1800年を超える歴史を刻む住吉大社
住吉大社は、大阪市の南部、住吉区住吉に社殿を構えています。創建については定かではありませんが、『日本書紀』神功皇后摂政前紀をもとに、西暦211年と推定されています。神功皇后が新羅征討に成功し、大和へ帰還する途上で、麛坂皇子(かごさかのみこ)と忍熊皇子(おしくまのみこ)の反乱に遭うばかりか、難波に向かう船が進まなくなりました。そのとき、住吉三神から三神の和魂を祀るようにという託宣を受け、これに従って住吉の地で鎮祭をすると、無事に海を渡ることができたのです。創建以来1800年を超えて、摂津国の一之宮としての伝統を育みました。全国に2300社あまり造営される住吉神社の総本社です。
神社は古墳時代には、外交上の要の港が設けられた住吉津や難波津と深い関係をもち、航海の神、港の神とされました。古代には、航海守護の神や禊祓(みそぎはらえ)の神として遣唐使船に祀られ、平安時代からは和歌の神として朝廷や貴族からの信仰を集めました。江戸時代になると、数多くの一般の人々が参詣に訪れるようになったのです。
大鳥居と本宮を繋ぐ反橋
住吉大社は、上町台地の西端に位置し、古代には海に臨んでいたと言われています。明治時代には西方の住吉高燈籠の先には、海原が広がっていたようです。阪堺電鉄 の「住吉鳥居前駅」や南海電車の「住吉大社駅」に隣接する西大鳥居が、住吉大社の玄関の役割を果たしています。一の鳥居を潜った神域には正面参道が整備されています。

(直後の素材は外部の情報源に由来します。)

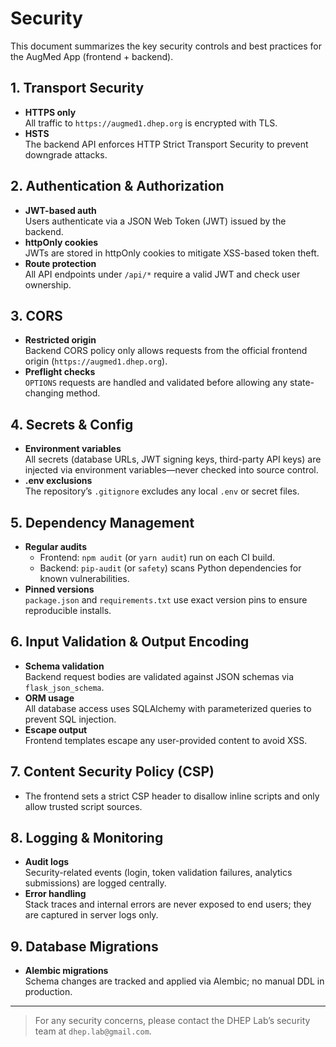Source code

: # Security

This document summarizes the key security controls and best practices for the AugMed App (frontend + backend).

## 1. Transport Security
- **HTTPS only**  
  All traffic to `https://augmed1.dhep.org` is encrypted with TLS.  
- **HSTS**  
  The backend API enforces HTTP Strict Transport Security to prevent downgrade attacks.

## 2. Authentication & Authorization
- **JWT-based auth**  
  Users authenticate via a JSON Web Token (JWT) issued by the backend.  
- **httpOnly cookies**  
  JWTs are stored in httpOnly cookies to mitigate XSS-based token theft.  
- **Route protection**  
  All API endpoints under `/api/*` require a valid JWT and check user ownership.

## 3. CORS
- **Restricted origin**  
  Backend CORS policy only allows requests from the official frontend origin (`https://augmed1.dhep.org`).  
- **Preflight checks**  
  `OPTIONS` requests are handled and validated before allowing any state-changing method.

## 4. Secrets & Config
- **Environment variables**  
  All secrets (database URLs, JWT signing keys, third-party API keys) are injected via environment variables—never checked into source control.  
- **.env exclusions**  
  The repository’s `.gitignore` excludes any local `.env` or secret files.

## 5. Dependency Management
- **Regular audits**  
  - Frontend: `npm audit` (or `yarn audit`) run on each CI build.  
  - Backend: `pip-audit` (or `safety`) scans Python dependencies for known vulnerabilities.  
- **Pinned versions**  
  `package.json` and `requirements.txt` use exact version pins to ensure reproducible installs.

## 6. Input Validation & Output Encoding
- **Schema validation**  
  Backend request bodies are validated against JSON schemas via `flask_json_schema`.  
- **ORM usage**  
  All database access uses SQLAlchemy with parameterized queries to prevent SQL injection.  
- **Escape output**  
  Frontend templates escape any user-provided content to avoid XSS.

## 7. Content Security Policy (CSP)
- The frontend sets a strict CSP header to disallow inline scripts and only allow trusted script sources.

## 8. Logging & Monitoring
- **Audit logs**  
  Security-related events (login, token validation failures, analytics submissions) are logged centrally.  
- **Error handling**  
  Stack traces and internal errors are never exposed to end users; they are captured in server logs only.

## 9. Database Migrations
- **Alembic migrations**  
  Schema changes are tracked and applied via Alembic; no manual DDL in production.

---

> For any security concerns, please contact the DHEP Lab’s security team at `dhep.lab@gmail.com`.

参道を本殿に向かって歩くと、神池に架けられた神橋の「反橋」を渡ることになります。神社のシンボルともなっており、「太鼓橋」とも呼ばれることもあります。長さは約20メートルで、高さ約3.6メートル、幅約5.5メートルです。橋を渡るだけでも「おはらい」されるという言い伝えもあり、数多くの参詣者がこの橋を渡り本殿に参詣しているようです。現在の石造りの橋脚は、慶長年間に淀君が息子の豊臣秀頼の成長祈願のために奉納したと伝わっています。最大の傾斜は約48度になり、川端康成は1948年の作品『反橋』の中で「反橋は上るよりもおりる方がこはいものです、私は母に抱かれておりました」と記しています。
「住吉造り」の建築様式で建造される4棟の本殿
「反橋」の東のエリアが、本殿域です。西から東に向かって第三本宮、第二本宮、第一本宮が縦一列に並び、第三本宮の南側には第四本宮が建っています。L字型の独特の配列は、あたかも大海原をゆく船団が描かれているようで、古代の祭祀の形態を視覚的に伝えているようです。4つの本宮はほぼ同形式同規模の本殿、渡殿、幣殿からなり、主祭神の4柱が各々1柱ずつ祀っています。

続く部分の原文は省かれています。